With the increased number of political groups using 501(c) tax-exempt status, a new proposal seeks to better regulate nonprofits’ political spending.

  • David Earley
June 20, 2014
This week, IRS Commis­sioner John Koskinen announced his agency’s upcom­ing solu­tion to a grow­ing prob­lem: the spread of groups using 501(c) tax-exempt status to spend in elec­tions while shield­ing the iden­tit­ies of their donors. That shield­ing denies voters inform­a­tion they need to eval­u­ate the messages they receive before an elec­tion.
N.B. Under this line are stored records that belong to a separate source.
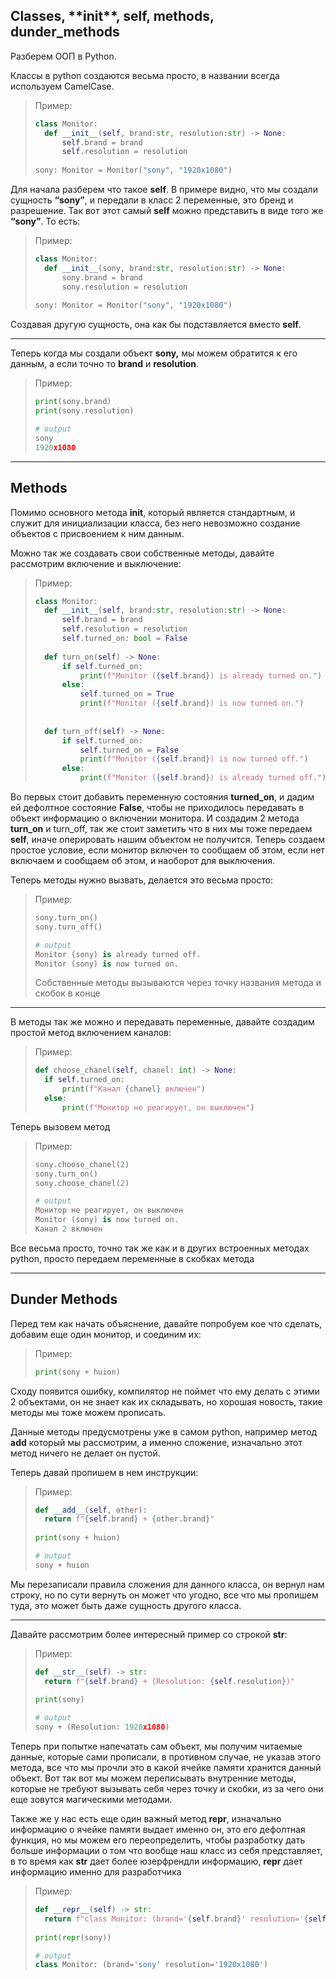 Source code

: ## Classes, __**init__**, self, methods, __**dunder_methods**__

Разберем ООП в Python. 

Классы в python создаются весьма просто, в названии всегда используем CamelCase.

> Пример:
> 
> 
> ```python
> class Monitor:
> 	def __init__(self, brand:str, resolution:str) -> None:
> 		self.brand = brand
> 		self.resolution = resolution
> 		
> sony: Monitor = Monitor("sony", "1920x1080")
> ```
> 

Для начала разберем что такое **self**. В примере видно, что мы создали сущность **“sony”**, и передали в класс 2 переменные, это бренд и разрешение. Так вот этот самый **self** можно представить в виде того же **“sony”**. То есть:

> Пример:
> 
> 
> ```python
> class Monitor:
> 	def __init__(sony, brand:str, resolution:str) -> None:
> 		sony.brand = brand
> 		sony.resolution = resolution
> 		
> sony: Monitor = Monitor("sony", "1920x1080")
> ```
> 

Создавая другую сущность, она как бы подставляется вместо **self**. 

---

Теперь когда мы создали объект **sony,** мы можем обратится к его данным, а если точно то **brand** и **resolution**. 

> Пример:
> 
> 
> ```python
> print(sony.brand)
> print(sony.resolution)
> 
> # output
> sony
> 1920x1080
> ```
> 

---

## Methods

Помимо основного метода __**init**__, который является стандартным, и служит для инициализации класса, без него невозможно создание объектов с присвоением к ним данным.

Можно так же создавать свои собственные методы, давайте рассмотрим включение  и выключение:

> Пример:
> 
> 
> ```python
> class Monitor:
> 	def __init__(self, brand:str, resolution:str) -> None:
> 		self.brand = brand
> 		self.resolution = resolution
> 		self.turned_on: bool = False
> 		
> 	def turn_on(self) -> None:
> 		if self.turned_on:
> 			print(f"Monitor ({self.brand}) is already turned on.")
> 		else:
> 			self.turned_on = True
> 			print(f"Monitor ({self.brand}) is now turned on.")
> 			
> 			
> 	def turn_off(self) -> None:
> 		if self.turned_on:
> 			self.turned_on = False
> 			print(f"Monitor ({self.brand}) is now turned off.")
> 		else:
> 			print(f"Monitor ({self.brand}) is already turned off.")
> ```
> 

Во первых стоит добавить переменную состояния **turned_on**, и дадим ей дефолтное состояние **False**, чтобы не приходилось передавать в объект информацию о включении монитора.  И создадим 2 метода **turn_on** и turn_off, так же стоит заметить что в них мы тоже передаем **self**, иначе оперировать нашим объектом не получится. Теперь создаем простое условие, если монитор включен то сообщаем об этом, если нет включаем и сообщаем об этом, и наоборот для выключения.

Теперь методы нужно вызвать, делается это весьма просто:

> Пример:
> 
> 
> ```python
> sony.turn_on()
> sony.turn_off()
> 
> # output
> Monitor (sony) is already turned off.
> Monitor (sony) is now turned on.
> ```
> 
> Собственные методы вызываются через точку названия метода и скобок в конце
> 

---

В методы так же можно и передавать переменные, давайте создадим простой метод включением каналов:

> Пример:
> 
> 
> ```python
> def choose_chanel(self, chanel: int) -> None:
> 	if self.turned_on:
> 		print(f"Канал {chanel} включен")
> 	else:
> 		print(f"Монитор не реагирует, он выключен")
> ```
> 

Теперь вызовем метод

> Пример:
> 
> 
> ```python
> sony.choose_chanel(2)
> sony.turn_on()
> sony.choose_chanel(2)
> 
> # output
> Монитор не реагирует, он выключен
> Monitor (sony) is now turned on.
> Канал 2 включен
> ```
> 

Все весьма просто, точно так же как и в других встроенных методах python, просто передаем переменные в скобках метода

---

## Dunder Methods

Перед тем как начать объяснение, давайте попробуем кое что сделать, добавим еще один монитор, и соединим их: 

> Пример:
> 
> 
> ```python
> print(sony + huion)
> ```
> 

Сходу появится ошибку, компилятор не поймет что ему делать с этими 2 объектами, он не знает как их складывать, но хорошая новость, такие методы мы тоже можем прописать.

Данные методы предусмотрены уже в самом python, например метод __**add**__ который мы рассмотрим, а именно сложение, изначально этот метод ничего не делает он пустой.

Теперь давай пропишем в нем инструкции:

> Пример:
> 
> 
> ```python
> def __add__(self, other): 
> 	return f"{self.brand} + {other.brand}"
> 	
> print(sony + huion)
> 
> # output
> sony + huion
> ```
> 

Мы перезаписали правила сложения для данного класса, он вернул нам строку, но по сути вернуть он может что угодно, все что мы пропишем туда, это может быть даже сущность другого класса.

---

Давайте рассмотрим более интересный пример со строкой __**str**__:

> Пример:
> 
> 
> ```python
> def __str__(self) -> str: 
> 	return f"{self.brand} + (Resolution: {self.resolution})"
> 	
> print(sony)
> 
> # output
> sony + (Resolution: 1920x1080)
> ```
> 

Теперь при попытке напечатать сам объект, мы получим читаемые данные, которые сами прописали, в противном случае, не указав этого метода, все что мы прочли это в какой ячейке памяти хранится данный объект. Вот так вот мы можем переписывать внутренние методы, которые не требуют вызывать себя через точку и скобки, из за чего они еще зовутся магическими методами. 

Также же у нас есть еще один важный метод __**repr**__, изначально информацию о ячейке памяти выдает именно он, это его дефолтная функция, но мы можем его переопределить, чтобы разработку дать больше информации о том что вообще наш класс из себя представляет, в то время как __**str**__ дает более юзерфрендли информацию, __**repr**__ дает информацию именно для разработчика

> Пример:
> 
> 
> ```python
> def __repr__(self) -> str: 
> 	return f"class Monitor: (brand='{self.brand}' resolution='{self.resolution}')"
> 	
> print(repr(sony))
> 
> # output
> class Monitor: (brand='sony' resolution='1920x1080')
> ```
>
The new proposal, expec­ted in final form in early 2015, will better regu­late nonprofits’ polit­ical spend­ing by cover­ing more organ­iz­a­tions and includ­ing stronger limits on the amount 501(c) organ­iz­a­tions can spend on polit­ics. Both changes are crucial to stem­ming the ever-increas­ing flood of dark money in our elec­tions.
 
Due to loop­holes in federal elec­tion and tax laws, donors can now anonym­ously engage in signi­fic­ant polit­ical spend­ing by using a nonprofit group recog­nized under sections 501(c)(4), 501(c)(5), or 501(c)(6) of the tax code. This secret spend­ing has exploded in recent years – from less than $70 million in 2008 to well over $300 million in 2012. This leaves the public in the dark about who is trying to influ­ence their votes before the elec­tion and who might be trying to influ­ence legis­lat­ors’ votes after the elec­tion is over.
 
In response to the rise of dark money, the IRS proposed new rules in Novem­ber 2013. The proposal drew almost 170,000 public comments, lead­ing the IRS to announce that it would revise its rules to address the commenters’ concerns. Koskin­en’s announce­ment contains two major improve­ments to the original proposal.
 
First, the rules will cover more nonprofit entit­ies. The original proposal applied only to “social welfare organ­iz­a­tions” – entit­ies registered under section 501(c)(4) of the tax code.  But as the Bren­nan Center explained in its comments on the original proposal, regu­lat­ing only 501(c)(4)s would allow circum­ven­tion of the law through other types of nonprofits, most likely 501(c)(5) labor unions and 501(c)(6) busi­ness asso­ci­ations. Expand­ing the rules to cover these groups ensures that every 501(c) nonprofit plays by the same rules and that clos­ing one loop­hole does not result in polit­ical money merely moving to another loop­hole.
 
Second, the rules will lower limits on the amount of polit­ical spend­ing an organ­iz­a­tion can engage in before endan­ger­ing its 501(c) nonprofit tax status.  Although the IRS has never offi­cially confirmed its criteria, it is widely believed that under the current system a 501(c) nonprofit can retain its tax status so long as its polit­ical spend­ing does not reach 50 percent of its budget.  Koskin­en’s announce­ment that the limit will be lowered is encour­aging, but absent specif­ics, it is diffi­cult to predict the impact. 
 
The Bren­nan Center proposed a hybrid rule for setting polit­ical spend­ing limits on 501(c) groups. Under the Bren­nan Center’s sugges­ted rule, organ­iz­a­tions that spend more than either a specific dollar amount (for example, $10,000) or a percent­age of their budgets (such as 15 percent) would lose their 501(c) status, and be required to register as a polit­ical organ­iz­a­tion under section 527 of the tax code. Unlike 501(c) entit­ies, 527 organ­iz­a­tions must publicly disclose their donors.  The percent­age threshold ensures that nonprofits are truly focused on the purposes for which they receive tax bene­fits (being social welfare, labor, and busi­ness organ­iz­a­tions) rather than on spend­ing immense sums of dark money in elec­tions. The specific dollar threshold ensures that well-funded organ­iz­a­tions aren’t able to signi­fic­antly influ­ence elec­tions while avoid­ing disclos­ure simply because they have large budgets.
 
Commis­sioner Koskin­en’s announce­ment deserves praise. If the final proposal lives up to the prom­ise of his preview, it will help strengthen the integ­rity of both our elec­tions and the tax code. The IRS should final­ize and imple­ment its reforms before the 2016 elec­tions – when, if the current pattern holds, we can expect to see an even greater deluge of polit­ical dark money.